Note:This game contains flashing elements and intense movement which may trigger photosensitive seizures in people with epilepsy.
Don't do drugs kids, unless you're taking part of a trial study sanctioned by a doctor. Just prepare for the consequences... the mind melting, reality bending consequences. ViViD, by The Layabouts, seems like a relatively easy platform game, and starts off on such, until the pills kick in and everything gets distorted. Burt is the name of the little jumper whose only goal in mind is to get back to the doctor who told him to come in if the pills he's testing start showing negative symptoms, like nausea. Burt has every symptom but nausea, and the only thing he can keep in focus is getting back to that little medical sign to see what can be done. He'll have to get through spikes and bottomless pits with only his jump ability, [Z], and using the floating arrows that give him a boost in the direction they point. Add on top of this the jittery, reality twisting symptoms and that feat becomes something only the bravest will take on in this free indie game.
ViViD may make you nauseous, or give you a headache with its twisting scenes and corrupted music. It may even manage to give you motion sickness while only being a 2D game. But boy is it a heck of a ride... consisting of 10 days, each day has its new twist that affects the levels that make it up. On top of that is the new symptom added on, whether it's time speed unpredictability, or static taking over your screen when you move, making each day a new challenge. There isn't a double jump so the Arrows that give you a boost are the only way to get around, but soon they start to betray you as well, switching their direction to fly Burt into spikes instead of giving him the boost over them. There are some days you're going to be glad to be done, with but the end is probably still going to come too soon for you. These challenges, while not always 100% unique, are still invigorating and you'll wish to see what other tests The Layabouts have bouncing around their minds.

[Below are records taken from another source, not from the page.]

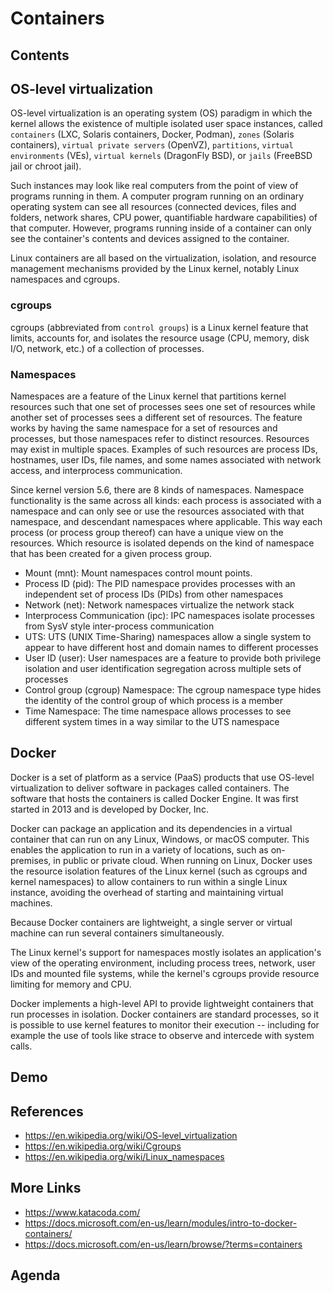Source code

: # Containers <!-- omit in toc -->

## Contents <!-- omit in toc -->


## OS-level virtualization

OS-level virtualization is an operating system (OS) paradigm in which the kernel allows the existence of multiple isolated user space instances, called `containers` (LXC, Solaris containers, Docker, Podman), `zones` (Solaris containers), `virtual private servers` (OpenVZ), `partitions`, `virtual environments` (VEs), `virtual kernels` (DragonFly BSD), or `jails` (FreeBSD jail or chroot jail).

Such instances may look like real computers from the point of view of programs running in them.
A computer program running on an ordinary operating system can see all resources (connected devices, files and folders, network shares, CPU power, quantifiable hardware capabilities) of that computer.
However, programs running inside of a container can only see the container's contents and devices assigned to the container. 

Linux containers are all based on the virtualization, isolation, and resource management mechanisms provided by the Linux kernel, notably Linux namespaces and cgroups.

### cgroups

cgroups (abbreviated from `control groups`) is a Linux kernel feature that limits, accounts for, and isolates the resource usage (CPU, memory, disk I/O, network, etc.) of a collection of processes.


### Namespaces

Namespaces are a feature of the Linux kernel that partitions kernel resources such that one set of processes sees one set of resources while another set of processes sees a different set of resources. The feature works by having the same namespace for a set of resources and processes, but those namespaces refer to distinct resources.
Resources may exist in multiple spaces.
Examples of such resources are process IDs, hostnames, user IDs, file names, and some names associated with network access, and interprocess communication.

Since kernel version 5.6, there are 8 kinds of namespaces.
Namespace functionality is the same across all kinds: each process is associated with a namespace and can only see or use the resources associated with that namespace, and descendant namespaces where applicable.
This way each process (or process group thereof) can have a unique view on the resources.
Which resource is isolated depends on the kind of namespace that has been created for a given process group. 


- Mount (mnt): Mount namespaces control mount points.
- Process ID (pid): The PID namespace provides processes with an independent set of process IDs (PIDs) from other namespaces
- Network (net): Network namespaces virtualize the network stack
- Interprocess Communication (ipc): IPC namespaces isolate processes from SysV style inter-process communication
- UTS: UTS (UNIX Time-Sharing) namespaces allow a single system to appear to have different host and domain names to different processes
- User ID (user): User namespaces are a feature to provide both privilege isolation and user identification segregation across multiple sets of processes
- Control group (cgroup) Namespace: The cgroup namespace type hides the identity of the control group of which process is a member
- Time Namespace: The time namespace allows processes to see different system times in a way similar to the UTS namespace


## Docker

Docker is a set of platform as a service (PaaS) products that use OS-level virtualization to deliver software in packages called containers.
The software that hosts the containers is called Docker Engine.
It was first started in 2013 and is developed by Docker, Inc.


Docker can package an application and its dependencies in a virtual container that can run on any Linux, Windows, or macOS computer.
This enables the application to run in a variety of locations, such as on-premises, in public or private cloud.
When running on Linux, Docker uses the resource isolation features of the Linux kernel (such as cgroups and kernel namespaces) to allow containers to run within a single Linux instance, avoiding the overhead of starting and maintaining virtual machines.

Because Docker containers are lightweight, a single server or virtual machine can run several containers simultaneously.

The Linux kernel's support for namespaces mostly isolates an application's view of the operating environment, including process trees, network, user IDs and mounted file systems, while the kernel's cgroups provide resource limiting for memory and CPU.

Docker implements a high-level API to provide lightweight containers that run processes in isolation.
Docker containers are standard processes, so it is possible to use kernel features to monitor their execution -- including for example the use of tools like strace to observe and intercede with system calls.


## Demo

## References

- https://en.wikipedia.org/wiki/OS-level_virtualization
- https://en.wikipedia.org/wiki/Cgroups
- https://en.wikipedia.org/wiki/Linux_namespaces


## More Links

- https://www.katacoda.com/
- https://docs.microsoft.com/en-us/learn/modules/intro-to-docker-containers/
- https://docs.microsoft.com/en-us/learn/browse/?terms=containers


## Agenda

<!-- TODO -->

There is a message ViViD is trying to convey, but by the end of the game reality has been so twisted and confused, I'm not sure that their message really sticks. Every end of the day you get dialog from the doctor, but you never actually see him and his words are soon distorted by Burt's decent into a drug fueled madness. It's a really dark game when you start to apply it to life and those stuck in these situations. You can't help but feel sorry for Burt as like him you can no longer tell what is real or what is just your mind subjecting its fiction into real life. You never really know if it's the doctor speaking to Burt, and even in the end you're so lost in the madness of his mind that the final message may whiz by your spinning head, but you can still find a deep meaning behind this difficult platform puzzler.